YOUR OBJECTIVE »
Copy out all the entries shown below, exactly as they appear.

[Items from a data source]
╭──

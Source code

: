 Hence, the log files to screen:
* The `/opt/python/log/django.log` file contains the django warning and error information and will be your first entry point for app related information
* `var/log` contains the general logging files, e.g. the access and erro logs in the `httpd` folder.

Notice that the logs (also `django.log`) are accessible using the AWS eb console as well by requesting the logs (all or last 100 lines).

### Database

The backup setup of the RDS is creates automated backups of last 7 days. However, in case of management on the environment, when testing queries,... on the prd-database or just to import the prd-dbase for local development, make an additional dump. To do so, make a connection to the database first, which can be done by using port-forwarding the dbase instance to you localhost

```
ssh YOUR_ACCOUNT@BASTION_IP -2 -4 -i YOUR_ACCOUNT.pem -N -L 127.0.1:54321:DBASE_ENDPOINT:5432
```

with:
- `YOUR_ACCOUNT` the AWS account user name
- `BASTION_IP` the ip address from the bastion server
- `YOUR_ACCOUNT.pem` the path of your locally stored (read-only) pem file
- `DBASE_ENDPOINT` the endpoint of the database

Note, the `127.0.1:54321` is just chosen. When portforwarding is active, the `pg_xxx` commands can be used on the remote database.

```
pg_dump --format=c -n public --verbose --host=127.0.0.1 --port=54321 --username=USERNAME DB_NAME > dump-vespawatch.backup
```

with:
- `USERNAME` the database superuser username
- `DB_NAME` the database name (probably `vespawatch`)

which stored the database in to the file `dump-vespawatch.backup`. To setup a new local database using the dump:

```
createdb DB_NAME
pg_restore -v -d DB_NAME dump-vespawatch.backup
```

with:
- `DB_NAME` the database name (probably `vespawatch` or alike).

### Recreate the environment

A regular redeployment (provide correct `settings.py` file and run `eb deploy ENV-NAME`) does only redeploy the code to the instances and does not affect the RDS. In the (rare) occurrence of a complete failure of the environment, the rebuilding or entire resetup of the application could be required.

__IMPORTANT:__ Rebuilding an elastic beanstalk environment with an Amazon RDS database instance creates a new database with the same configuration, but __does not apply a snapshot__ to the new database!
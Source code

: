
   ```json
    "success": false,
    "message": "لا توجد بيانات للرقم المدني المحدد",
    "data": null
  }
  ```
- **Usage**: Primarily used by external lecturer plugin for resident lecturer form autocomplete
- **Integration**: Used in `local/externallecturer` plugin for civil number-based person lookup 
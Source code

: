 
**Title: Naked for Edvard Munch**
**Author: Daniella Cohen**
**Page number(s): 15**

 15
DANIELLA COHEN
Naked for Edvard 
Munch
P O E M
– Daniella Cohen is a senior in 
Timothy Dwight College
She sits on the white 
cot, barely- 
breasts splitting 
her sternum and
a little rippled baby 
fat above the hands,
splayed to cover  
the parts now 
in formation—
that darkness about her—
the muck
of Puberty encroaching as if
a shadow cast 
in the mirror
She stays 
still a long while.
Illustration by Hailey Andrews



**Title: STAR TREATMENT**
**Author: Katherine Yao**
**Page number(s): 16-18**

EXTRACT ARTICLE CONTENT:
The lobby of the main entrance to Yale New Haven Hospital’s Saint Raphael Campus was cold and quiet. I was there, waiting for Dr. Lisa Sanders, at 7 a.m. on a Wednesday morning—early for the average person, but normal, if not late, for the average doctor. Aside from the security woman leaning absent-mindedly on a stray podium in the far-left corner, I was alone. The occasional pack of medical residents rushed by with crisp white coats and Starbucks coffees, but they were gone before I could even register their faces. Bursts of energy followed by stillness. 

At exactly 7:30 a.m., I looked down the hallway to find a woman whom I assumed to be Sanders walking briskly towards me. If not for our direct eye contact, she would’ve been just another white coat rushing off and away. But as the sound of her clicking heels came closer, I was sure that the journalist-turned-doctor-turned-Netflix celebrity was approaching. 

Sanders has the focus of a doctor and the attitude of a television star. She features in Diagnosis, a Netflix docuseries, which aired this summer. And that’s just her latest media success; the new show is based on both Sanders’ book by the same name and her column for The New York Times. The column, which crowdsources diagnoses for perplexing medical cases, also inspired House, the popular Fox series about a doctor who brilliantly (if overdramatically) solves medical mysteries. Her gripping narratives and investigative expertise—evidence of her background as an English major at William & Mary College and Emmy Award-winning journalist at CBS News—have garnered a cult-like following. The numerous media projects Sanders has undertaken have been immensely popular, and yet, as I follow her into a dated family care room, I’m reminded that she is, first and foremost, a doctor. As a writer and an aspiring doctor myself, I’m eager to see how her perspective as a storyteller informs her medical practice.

╰──

RESPONSE TO THE EXERCISE »
Source code

: Hence, the log files to screen:
* The `/opt/python/log/django.log` file contains the django warning and error information and will be your first entry point for app related information
* `var/log` contains the general logging files, e.g. the access and erro logs in the `httpd` folder.

Notice that the logs (also `django.log`) are accessible using the AWS eb console as well by requesting the logs (all or last 100 lines).

### Database

The backup setup of the RDS is creates automated backups of last 7 days. However, in case of management on the environment, when testing queries,... on the prd-database or just to import the prd-dbase for local development, make an additional dump. To do so, make a connection to the database first, which can be done by using port-forwarding the dbase instance to you localhost

```
ssh YOUR_ACCOUNT@BASTION_IP -2 -4 -i YOUR_ACCOUNT.pem -N -L 127.0.1:54321:DBASE_ENDPOINT:5432
```

with:
- `YOUR_ACCOUNT` the AWS account user name
- `BASTION_IP` the ip address from the bastion server
- `YOUR_ACCOUNT.pem` the path of your locally stored (read-only) pem file
- `DBASE_ENDPOINT` the endpoint of the database

Note, the `127.0.1:54321` is just chosen. When portforwarding is active, the `pg_xxx` commands can be used on the remote database.

```
pg_dump --format=c -n public --verbose --host=127.0.0.1 --port=54321 --username=USERNAME DB_NAME > dump-vespawatch.backup
```

with:
- `USERNAME` the database superuser username
- `DB_NAME` the database name (probably `vespawatch`)

which stored the database in to the file `dump-vespawatch.backup`. To setup a new local database using the dump:

```
createdb DB_NAME
pg_restore -v -d DB_NAME dump-vespawatch.backup
```

with:
- `DB_NAME` the database name (probably `vespawatch` or alike).

### Recreate the environment

A regular redeployment (provide correct `settings.py` file and run `eb deploy ENV-NAME`) does only redeploy the code to the instances and does not affect the RDS. In the (rare) occurrence of a complete failure of the environment, the rebuilding or entire resetup of the application could be required.

__IMPORTANT:__ Rebuilding an elastic beanstalk environment with an Amazon RDS database instance creates a new database with the same configuration, but __does not apply a snapshot__ to the new database!
Source code

:
   ```json
    "success": false,
    "message": "لا توجد بيانات للرقم المدني المحدد",
    "data": null
  }
  ```
- **Usage**: Primarily used by external lecturer plugin for resident lecturer form autocomplete
- **Integration**: Used in `local/externallecturer` plugin for civil number-based person lookup 
Source code

: 
**Title: Naked for Edvard Munch**
**Author: Daniella Cohen**
**Page number(s): 15**

 15
DANIELLA COHEN
Naked for Edvard 
Munch
P O E M
– Daniella Cohen is a senior in 
Timothy Dwight College
She sits on the white 
cot, barely- 
breasts splitting 
her sternum and
a little rippled baby 
fat above the hands,
splayed to cover  
the parts now 
in formation—
that darkness about her—
the muck
of Puberty encroaching as if
a shadow cast 
in the mirror
She stays 
still a long while.
Illustration by Hailey Andrews



**Title: STAR TREATMENT**
**Author: Katherine Yao**
**Page number(s): 16-18**

EXTRACT ARTICLE CONTENT:
The lobby of the main entrance to Yale New Haven Hospital’s Saint Raphael Campus was cold and quiet. I was there, waiting for Dr. Lisa Sanders, at 7 a.m. on a Wednesday morning—early for the average person, but normal, if not late, for the average doctor. Aside from the security woman leaning absent-mindedly on a stray podium in the far-left corner, I was alone. The occasional pack of medical residents rushed by with crisp white coats and Starbucks coffees, but they were gone before I could even register their faces. Bursts of energy followed by stillness. 

At exactly 7:30 a.m., I looked down the hallway to find a woman whom I assumed to be Sanders walking briskly towards me. If not for our direct eye contact, she would’ve been just another white coat rushing off and away. But as the sound of her clicking heels came closer, I was sure that the journalist-turned-doctor-turned-Netflix celebrity was approaching. 

Sanders has the focus of a doctor and the attitude of a television star. She features in Diagnosis, a Netflix docuseries, which aired this summer. And that’s just her latest media success; the new show is based on both Sanders’ book by the same name and her column for The New York Times. The column, which crowdsources diagnoses for perplexing medical cases, also inspired House, the popular Fox series about a doctor who brilliantly (if overdramatically) solves medical mysteries. Her gripping narratives and investigative expertise—evidence of her background as an English major at William & Mary College and Emmy Award-winning journalist at CBS News—have garnered a cult-like following. The numerous media projects Sanders has undertaken have been immensely popular, and yet, as I follow her into a dated family care room, I’m reminded that she is, first and foremost, a doctor. As a writer and an aspiring doctor myself, I’m eager to see how her perspective as a storyteller informs her medical practice.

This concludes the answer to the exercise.